Like many other businesses, local yoga studios have gone virtual in response to social distancing requirements to slow the spread of coronavirus. Bristol Yoga Studio, for example, has been offering live online classes since March.

“It’s of course different than being in person, but our community has always focused on learning our personal yoga, so doing yoga from our living rooms was a transition we were well prepared for,” Ramos explains.

Bringing yoga home has always been part of the practice, even when classes were usually held in person, she adds.

“Yoga happens more than just on the mat,” says Ramos. “So, I’d say that if you can only attend occasionally, to take the lessons of awareness and breathing you learn from class into your regular life.

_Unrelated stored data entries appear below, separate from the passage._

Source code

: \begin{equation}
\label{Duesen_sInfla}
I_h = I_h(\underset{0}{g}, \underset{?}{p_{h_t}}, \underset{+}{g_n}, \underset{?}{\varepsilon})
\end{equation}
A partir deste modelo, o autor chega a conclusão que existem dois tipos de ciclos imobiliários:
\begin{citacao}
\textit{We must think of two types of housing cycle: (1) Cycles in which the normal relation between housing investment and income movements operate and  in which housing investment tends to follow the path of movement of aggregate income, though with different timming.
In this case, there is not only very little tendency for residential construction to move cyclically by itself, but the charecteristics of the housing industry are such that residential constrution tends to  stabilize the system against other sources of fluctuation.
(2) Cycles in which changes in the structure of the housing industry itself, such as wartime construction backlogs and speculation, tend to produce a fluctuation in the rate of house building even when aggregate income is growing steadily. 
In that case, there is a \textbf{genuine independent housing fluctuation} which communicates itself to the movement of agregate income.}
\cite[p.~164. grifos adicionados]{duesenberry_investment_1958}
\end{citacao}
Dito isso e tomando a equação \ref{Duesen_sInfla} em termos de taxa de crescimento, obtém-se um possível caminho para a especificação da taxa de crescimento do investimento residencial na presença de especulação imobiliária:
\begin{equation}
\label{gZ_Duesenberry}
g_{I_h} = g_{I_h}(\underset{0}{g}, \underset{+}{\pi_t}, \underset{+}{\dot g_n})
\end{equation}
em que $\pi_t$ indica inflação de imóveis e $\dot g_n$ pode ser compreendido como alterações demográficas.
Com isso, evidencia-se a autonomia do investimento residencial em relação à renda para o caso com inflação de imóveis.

That’s where the real magic happens.”

In addition to online classes, Bristol Yoga Studio has offered yoga at several outdoor locations in Bristol during the pandemic, including on the grounds of the Linden Place mansion, Mount Hope Farm, Independence Park, and in the gardens at Blithewold. The studio offers a variety of hatha yoga classes, including slow flow yoga and non-asana classes that focus on meditation and breathing rather than physical poses.

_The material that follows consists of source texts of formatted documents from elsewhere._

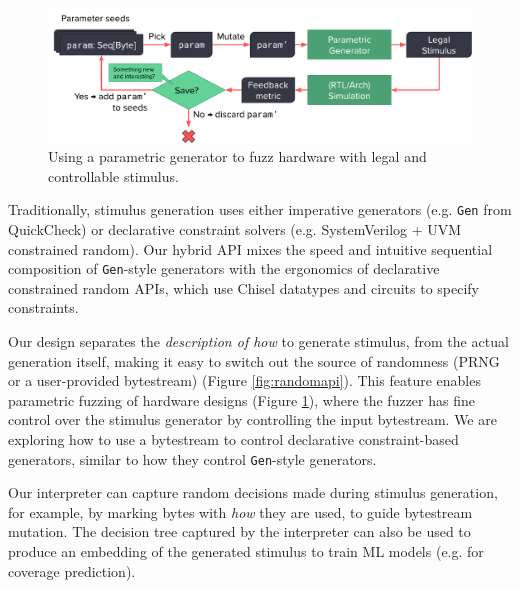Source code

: \documentclass[sigplan,review,nonacm,9pt]{acmart}
\begin{document}
\begin{figure}[b]
\includegraphics[width=\linewidth]{fuzzing/parametric_fuzzing_hw.pdf}
\caption{Using a parametric generator to fuzz hardware with legal and controllable stimulus.}
\label{fig:parametric_fuzzing}
\end{figure}

Traditionally, stimulus generation uses either imperative generators (e.g. \texttt{Gen} from QuickCheck\cite{quickcheck}) or declarative constraint solvers (e.g. SystemVerilog + UVM constrained random\cite{riscv_dv}).
Our hybrid API mixes the speed and intuitive sequential composition of \texttt{Gen}-style generators with the ergonomics of declarative constrained random APIs, which use Chisel datatypes and circuits to specify constraints.

Our design separates the \textit{description of how} to generate stimulus, from the actual generation itself, making it easy to switch out the source of randomness (PRNG or a user-provided bytestream) (Figure \ref{fig:randomapi}).
This feature enables parametric fuzzing\cite{zest} of hardware designs (Figure \ref{fig:parametric_fuzzing}), where the fuzzer has fine control over the stimulus generator by controlling the input bytestream.
We are exploring how to use a bytestream to control declarative constraint-based generators, similar to how they control \texttt{Gen}-style generators.

Our interpreter can capture random decisions made during stimulus generation, for example, by marking bytes with \textit{how} they are used, to guide bytestream mutation.
The decision tree captured by the interpreter can also be used to produce an embedding of the generated stimulus to train ML models (e.g. for coverage prediction).
\end{document}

Barrington’s Synergy Power Yoga, on the other hand, emphasizes the workout aspects of vinyasa yoga, with sessions held in a heated room and following the Baptiste Power Vinyasa philosophy to use yoga to build strength and flexibility. Mindfulness is still part of the mix, however, and the studio’s commitment to community extends to several charitable programs, such as fundraising for Providence’s McAuley House.

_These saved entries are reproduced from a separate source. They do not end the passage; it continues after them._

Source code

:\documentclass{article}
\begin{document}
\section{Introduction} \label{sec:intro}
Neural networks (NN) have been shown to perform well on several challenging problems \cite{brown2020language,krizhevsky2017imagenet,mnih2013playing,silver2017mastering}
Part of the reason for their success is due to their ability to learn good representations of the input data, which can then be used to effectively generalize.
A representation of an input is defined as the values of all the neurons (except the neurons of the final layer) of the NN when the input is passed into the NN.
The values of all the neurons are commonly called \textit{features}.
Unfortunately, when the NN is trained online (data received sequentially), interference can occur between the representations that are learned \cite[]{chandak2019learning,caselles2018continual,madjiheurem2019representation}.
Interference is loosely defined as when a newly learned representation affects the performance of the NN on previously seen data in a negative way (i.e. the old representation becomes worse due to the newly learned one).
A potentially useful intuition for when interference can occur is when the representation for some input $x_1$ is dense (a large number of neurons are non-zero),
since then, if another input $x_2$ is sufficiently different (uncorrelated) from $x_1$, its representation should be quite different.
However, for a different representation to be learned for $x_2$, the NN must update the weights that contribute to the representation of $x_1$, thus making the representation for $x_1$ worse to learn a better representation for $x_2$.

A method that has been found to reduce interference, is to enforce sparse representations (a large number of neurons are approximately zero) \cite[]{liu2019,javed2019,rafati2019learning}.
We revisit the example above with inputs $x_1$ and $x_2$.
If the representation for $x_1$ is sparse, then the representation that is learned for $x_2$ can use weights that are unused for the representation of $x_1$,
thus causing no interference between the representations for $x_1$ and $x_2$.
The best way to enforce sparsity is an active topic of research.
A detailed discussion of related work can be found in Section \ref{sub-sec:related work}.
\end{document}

“Because of the depths that we go with our shared meditative experience, people have a real sense of their ‘yoga buddies’,” says Sullivan.

 

FOR THE KIDS

Yoga can be enjoyed at any age, and who better to do child’s pose than an actual child? Tiverton’s Nanaquaket Yoga Studio has carved out a niche with its children’s programs since opening in early 2020, adapting to COVID-19 restrictions by creating “cohort” classes where young students participate in small groups with no crossover to other classes. Live and Zoom classes range from beginner and “foundational” yoga to more advanced vinyasa and align and flow sessions.

 

FOR THE SPIRITUAL

Reverend Shelley Dungan is an interfaith minister and yogi: Not surprisingly, her classes at Middletown’s Sacred Center are suffused with spirituality – Eastern and Christian alike. Gentle and all-levels yoga is held in-studio or outdoors at Norman Bird Sanctuary and Third Beach, along with Zoom and on-demand classes via YouTube and Vimeo. Dungan also leads spirituality book groups and prayer walks – she’ll even officiate your wedding.

 

FOR THE UPBEAT

The broad range of classes offered at Portsmouth’s Seaside Yoga Studio includes Kundalini yoga, where in addition to movement and meditation you’ll get to join in some traditional chanting. On the other end of the spectrum are the thoroughly modern weighted yoga flow classes, which combine yoga poses with isometric exercise using resistance bands. If your idea of serenity is energetic movement to up-tempo music, this is the yoga for you.

 

FOR THE NATUROPATH

Co-founded by yogis Reinette Fournier and Tom Speare, the Tenth Gate Center for Yoga and Meditation in Portsmouth offers online Kundalini yoga classes – some incorporating Reiki healing practices – and school and corporate wellness programs that include yoga, meditation, and relaxation sessions.

 

FOR THE SOPHISTICATE

Combine some retail therapy with therapeutic yoga at Newport Power Yoga, located in the heart of Newport on Bellevue Avenue. But don’t mistake the tony address for snootiness: The studio offers four weekly community yoga classes for just $6 each, with the aim of making yoga accessible to everyone.

 

FOR THE ADVENTURER

Finally, if you’re concerned about taking a yoga class with other people, consider doing it with a goat. Simmons Farm in Middletown typically offers outdoor goat yoga classes – yes, that’s yoga poses that incorporate live goats – from May to October. But owner Karla Simmons says that with new baby goats expected to be born in February, classes could be earlier than usual in 2021 – we kid you not.